ASSIGNMENT =>
Your answer should be only the lines below from the one with "and $F^0=gp(E^0, \phi)$." to the one with "This\pageoriginale shows that", repeated exactly, ends included.

Saved data entries =>
◇ ◇ ◇ ◇ ◇
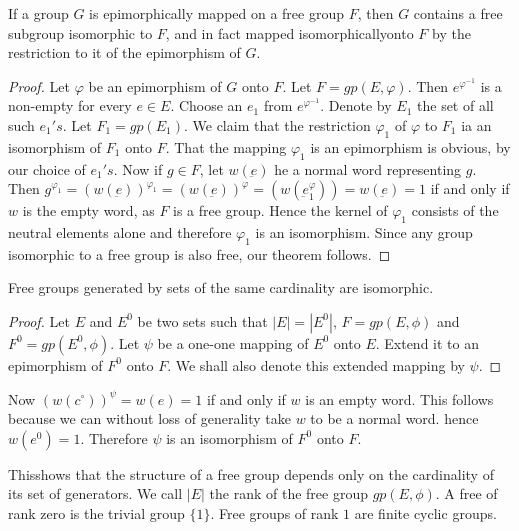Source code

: \begin{theorem}\label{chap4:sec4:thm5}%
  If a group $G$ is epimorphically mapped on a free group $F$, then
  $G$ contains a free subgroup isomorphic to $F$, and in fact mapped
  isomorphically\pageoriginale onto $F$ by the restriction to it of the epimorphism
  of $G$. 
\end{theorem}

\begin{proof}
  Let $\varphi$ be an epimorphism of $G$ onto $F$. Let
  $F=gp(E,\varphi)$. Then $e^{\varphi^{-1}}$ is a non-empty for every $e
  \in E$. Choose an $e_1$ from $e^{\varphi^{-1}}$. Denote by $E_1$
  the set of all such $e_1's$. Let $F_1=gp(E_1)$. We claim that the
  restriction $\varphi_1$ of $\varphi$ to $F_1$ ia an isomorphism of
  $F_1$ onto $F$. That the
  mapping $\varphi_1$ is an epimorphism is obvious, by our choice of
  $e_1's$. Now if $g \in F$, let $w(\underbar{e})$ he a normal word
  representing $g$. Then
  $g^{\varphi_1}=(w(\underbar{e}))^{\varphi_1}=(w(\underbar{e}))^{\varphi}=
  (w(\underbar{e}^\varphi
  _1))=w(\underbar{e})=1$ if and only if $w$ is the empty word, as $F$
  is a free group. Hence the kernel of $\varphi _1$ consists of the
  neutral elements alone and therefore $\varphi_1$ is an
  isomorphism. Since any group isomorphic to a free group is also
  free, our theorem follows. 
\end{proof}

\begin{theorem}\label{chap4:sec4:thm6}%
  Free groups generated by sets of the same cardinality are isomorphic.
\end{theorem}

\begin{proof}
  Let $E$ and $E^0$ be two sets such that $|E|=|E^0|$, $F=gp(E,\phi)$
  and $F^0=gp(E^0, \phi)$. Let $\psi$ be a one-one mapping of $E^0$
  onto $E$. Extend it to an epimorphism of $F^0$ onto $F$. We shall
  also denote this extended mapping by $\psi$. 
\end{proof}

Now $(w(c^\circ))^\psi=w(e)=1$ if and only if $w$ is an empty word. This
follows because we can without loss of generality take $w$ to be a
normal word. hence $w(e^0)=1$. Therefore $\psi$ is an isomorphism of
$F^0$ onto $F$. 

This\pageoriginale shows that the structure of a free group depends only on the
cardinality of its set of generators. We call $|E|$ the rank of the
free group $gp(E, \phi)$. A free of rank zero is the trivial group $\{
1 \}$. Free groups of rank $1$ are finite cyclic groups.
◇ ◇ ◇ ◇ ◇
FINAL ANSWER =>
  and $F^0=gp(E^0, \phi)$. Let $\psi$ be a one-one mapping of $E^0$
  onto $E$. Extend it to an epimorphism of $F^0$ onto $F$. We shall
  also denote this extended mapping by $\psi$. 
\end{proof}

Now $(w(c^\circ))^\psi=w(e)=1$ if and only if $w$ is an empty word. This
follows because we can without loss of generality take $w$ to be a
normal word. hence $w(e^0)=1$. Therefore $\psi$ is an isomorphism of
$F^0$ onto $F$. 

This\pageoriginale shows that the structure of a free group depends only on the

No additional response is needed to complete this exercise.